Registration of the rod is not critical for the phosphorylation-dependent regulation of smooth muscle myosin.

A recent report has suggested that the interaction between the head and the rod region of smooth muscle myosin at S2 is important for the phosphorylation-mediated regulation of myosin motor activity Trybus, K. M., Freyzon, Y., Faust, L. Z., and Sweeney, H. L. (1997) Proc. Natl. Acad. Sci. U.S.A. 74, 48-52]. To investigate whether specific amino acid residues at S2 or whether the registration of the 7-residue/28-residue repeat appearing in the alpha-helical coiled-coil structure of the rod are critical for such an interaction, two smooth muscle myosin mutants were constructed in which the N-terminal sequences of S2 were deleted to various extents.

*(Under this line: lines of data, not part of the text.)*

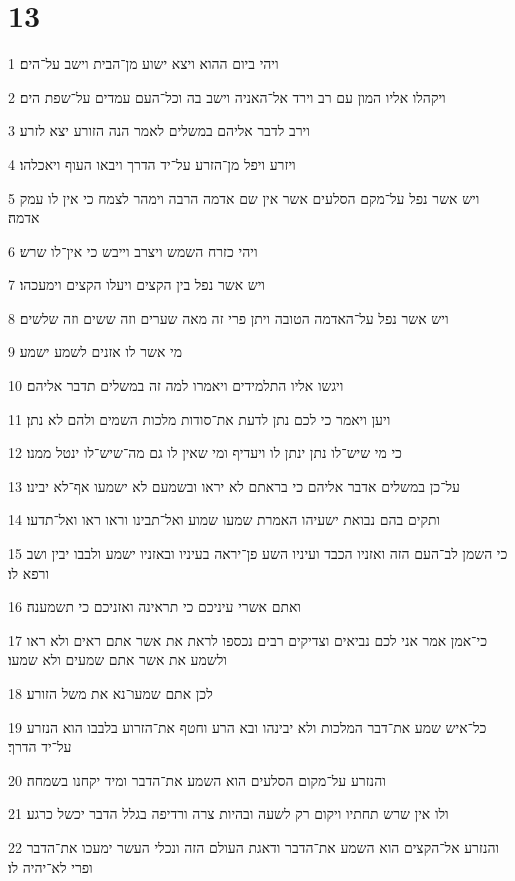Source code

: \chapter{13}

\par 1 ויהי ביום ההוא ויצא ישוע מן־הבית וישב על־הים׃
\par 2 ויקהלו אליו המון עם רב וירד אל־האניה וישב בה וכל־העם עמדים על־שפת הים׃
\par 3 וירב לדבר אליהם במשלים לאמר הנה הזורע יצא לזרע׃
\par 4 ויזרע ויפל מן־הזרע על־יד הדרך ויבאו העוף ויאכלהו׃
\par 5 ויש אשר נפל על־מקם הסלעים אשר אין שם אדמה הרבה וימהר לצמח כי אין לו עמק אדמה׃
\par 6 ויהי כזרח השמש ויצרב וייבש כי אין־לו שרש׃
\par 7 ויש אשר נפל בין הקצים ויעלו הקצים וימעכהו׃
\par 8 ויש אשר נפל על־האדמה הטובה ויתן פרי זה מאה שערים וזה ששים וזה שלשים׃
\par 9 מי אשר לו אזנים לשמע ישמע׃
\par 10 ויגשו אליו התלמידים ויאמרו למה זה במשלים תדבר אליהם׃
\par 11 ויען ויאמר כי לכם נתן לדעת את־סודות מלכות השמים ולהם לא נתן׃
\par 12 כי מי שיש־לו נתן ינתן לו ויעדיף ומי שאין לו גם מה־שיש־לו ינטל ממנו׃
\par 13 על־כן במשלים אדבר אליהם כי בראתם לא יראו ובשמעם לא ישמעו אף־לא יבינו׃
\par 14 ותקים בהם נבואת ישעיהו האמרת שמעו שמוע ואל־תבינו וראו ראו ואל־תדעו׃
\par 15 כי השמן לב־העם הזה ואזניו הכבד ועיניו השע פן־יראה בעיניו ובאזניו ישמע ולבבו יבין ושב ורפא לו׃
\par 16 ואתם אשרי עיניכם כי תראינה ואזניכם כי תשמענה׃
\par 17 כי־אמן אמר אני לכם נביאים וצדיקים רבים נכספו לראת את אשר אתם ראים ולא ראו ולשמע את אשר אתם שמעים ולא שמעו׃
\par 18 לכן אתם שמעו־נא את משל הזורע׃
\par 19 כל־איש שמע את־דבר המלכות ולא יבינהו ובא הרע וחטף את־הזרוע בלבבו הוא הנזרע על־יד הדרך׃
\par 20 והנזרע על־מקום הסלעים הוא השמע את־הדבר ומיד יקחנו בשמחה׃
\par 21 ולו אין שרש תחתיו ויקום רק לשעה ובהיות צרה ורדיפה בגלל הדבר יכשל כרגע׃
\par 22 והנזרע אל־הקצים הוא השמע את־הדבר ודאגת העולם הזה ונכלי העשר ימעכו את־הדבר ופרי לא־יהיה לו׃
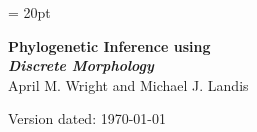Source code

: \documentclass[11pt]{article}
\begin{document}
\renewcommand{\headrulewidth}{0.5pt}
\headsep = 20pt
\lhead{ }

\thispagestyle{plain}
\begin{center}

\textbf{\LARGE Phylogenetic Inference using \RevBayes}\\\vspace{2mm}
\textbf{\it{\Large Discrete Morphology}}\\\vspace{2mm}
\vspace{1cm}
{\Large April M. Wright and Michael J. Landis}
\vspace{1cm}
\end{center}

\def \ResourcePath {./}
\def \GlobalResourcePath {../}


%



Version dated: \today
\end{document}
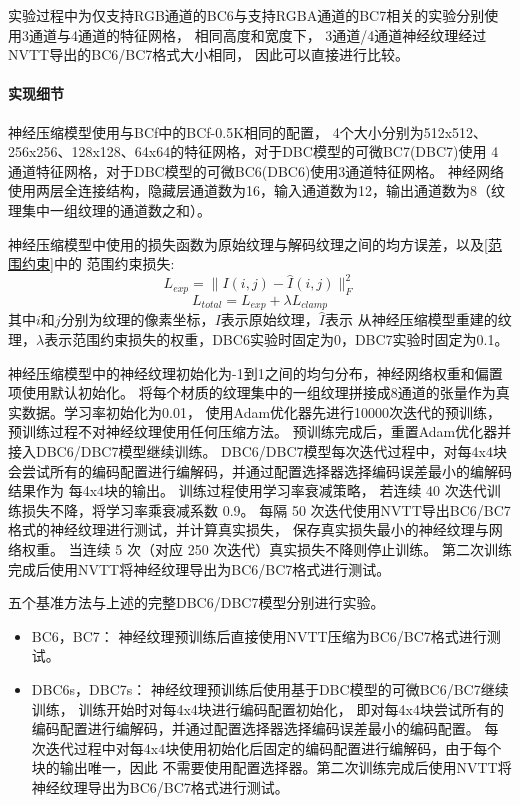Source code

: 实验过程中为仅支持RGB通道的BC6与支持RGBA通道的BC7相关的实验分别使用3通道与4通道的特征网格，
相同高度和宽度下，
3通道/4通道神经纹理经过NVTT导出的BC6/BC7格式大小相同，
因此可以直接进行比较。

\paragraph{实现细节}

神经压缩模型使用与BCf\cite{weinreich2024real}中的BCf-0.5K相同的配置，
4个大小分别为512x512、256x256、128x128、64x64的特征网格，对于DBC模型的可微BC7(DBC7)使用
4通道特征网格，对于DBC模型的可微BC6(DBC6)使用3通道特征网格。
神经网络使用两层全连接结构，隐藏层通道数为16，输入通道数为12，输出通道数为8（纹理集中一组纹理的通道数之和）。

神经压缩模型中使用的损失函数为原始纹理与解码纹理之间的均方误差，以及\ref{范围约束}中的
范围约束损失:
\begin{equation}
    L_{exp}=\| I(i,j) - \hat{I}(i,j) \|^2_F
\end{equation}
\begin{equation}
    L_{total}=L_{exp}+\lambda L_{clamp}
\end{equation}
其中$i$和$j$分别为纹理的像素坐标，$I$表示原始纹理，$\hat{I}$表示
从神经压缩模型重建的纹理，$\lambda$表示范围约束损失的权重，DBC6实验时固定为0，DBC7实验时固定为0.1。

神经压缩模型中的神经纹理初始化为-1到1之间的均匀分布，神经网络权重和偏置项使用默认初始化。
将每个材质的纹理集中的一组纹理拼接成8通道的张量作为真实数据。学习率初始化为0.01，
使用Adam优化器先进行10000次迭代的预训练，预训练过程不对神经纹理使用任何压缩方法。
预训练完成后，重置Adam优化器并接入DBC6/DBC7模型继续训练。
DBC6/DBC7模型每次迭代过程中，对每4x4块会尝试所有的编码配置进行编解码，并通过配置选择器选择编码误差最小的编解码结果作为
每4x4块的输出。
训练过程使用学习率衰减策略，
若连续 40 次迭代训练损失不降，将学习率乘衰减系数 0.9。
每隔 50 次迭代使用NVTT导出BC6/BC7格式的神经纹理进行测试，并计算真实损失，
保存真实损失最小的神经纹理与网络权重。
当连续 5 次（对应 250 次迭代）真实损失不降则停止训练。
第二次训练完成后使用NVTT将神经纹理导出为BC6/BC7格式进行测试。

五个基准方法与上述的完整DBC6/DBC7模型分别进行实验。

\begin{itemize}
    \item BC6，BC7： 神经纹理预训练后直接使用NVTT压缩为BC6/BC7格式进行测试。
    \item DBC6s，DBC7s： 神经纹理预训练后使用基于DBC模型的可微BC6/BC7继续训练，
    训练开始时对每4x4块进行编码配置初始化，
    即对每4x4块尝试所有的编码配置进行编解码，并通过配置选择器选择编码误差最小的编码配置。
    每次迭代过程中对每4x4块使用初始化后固定的编码配置进行编解码，由于每个块的输出唯一，因此
    不需要使用配置选择器。第二次训练完成后使用NVTT将神经纹理导出为BC6/BC7格式进行测试。
\end{itemize}

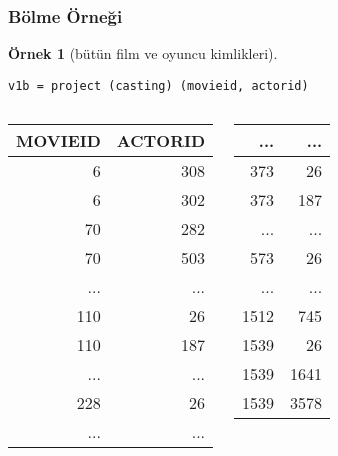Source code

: \documentclass[dvipsnames]{beamer}
\theoremstyle{definition}
\theoremstyle{example}
\newtheorem{ornek}[theorem]{Örnek}
\theoremstyle{plain}
\begin{document}
\begin{frame}[fragile]
  \frametitle{Bölme Örneği}

  \begin{ornek}[bütün film ve oyuncu kimlikleri]
    \begin{lstlisting}
v1b = project (casting) (movieid, actorid)
    \end{lstlisting}

    \pause
    \begin{columns}[b]
      \begin{tiny}
      \begin{table}
        \begin{tabular}{|r|r|}\hline
MOVIEID & ACTORID\\\hline\hline
      6 &     308\\\hline
      6 &     302\\\hline
     70 &     282\\\hline
     70 &     503\\\hline
    ... &     ...\\\hline
    110 &      26\\\hline
    110 &     187\\\hline
    ... &     ...\\\hline
    228 &      26\\\hline
    ... &     ...\\\hline
        \end{tabular}
      \end{table}
      \end{tiny}

      \begin{tiny}
      \begin{table}
        \begin{tabular}{|r|r|}\hline
    ... &     ...\\\hline
    373 &      26\\\hline
    373 &     187\\\hline
    ... &     ...\\\hline
    573 &      26\\\hline
    ... &     ...\\\hline
   1512 &     745\\\hline
   1539 &      26\\\hline
   1539 &    1641\\\hline
   1539 &    3578\\\hline
        \end{tabular}
      \end{table}
      \end{tiny}
    \end{columns}
  \end{ornek}
\end{frame}
\end{document}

One mutant contained a deletion of 71 residues at the position immediately C-terminal to the invariant proline (Pro849) linking the S1 domain directly to the downstream sequence of the rod, while in another mutant, 53 residues were deleted at a position 56 residues downstream of Pro849. Despite these alterations which change the registration of both the 28-residue repeat and the 7-residue repeat found in myosin rod sequence, both myosin mutants showed a stable double-headed structure by electron microscopic observation. Both the actin-activated ATPase activity and the actin translocating activity of the mutants were completely regulated by the phosphorylation of the regulatory light chain. The actin sliding velocity of the two mutant myosins was the same as the wild-type recombinant myosin. Furthermore, the head configuration critical for myosin filament formation (extended or folded) was unchanged in either mutant. These results indicate that neither the specific amino acid residues nor the registration of the amino acid repeat in S2 is critical for the head configuration. These results indicate that neither a specific amino acid sequence at the head-rod junction nor the rod sequence registration is critical for the regulation of smooth muscle myosin.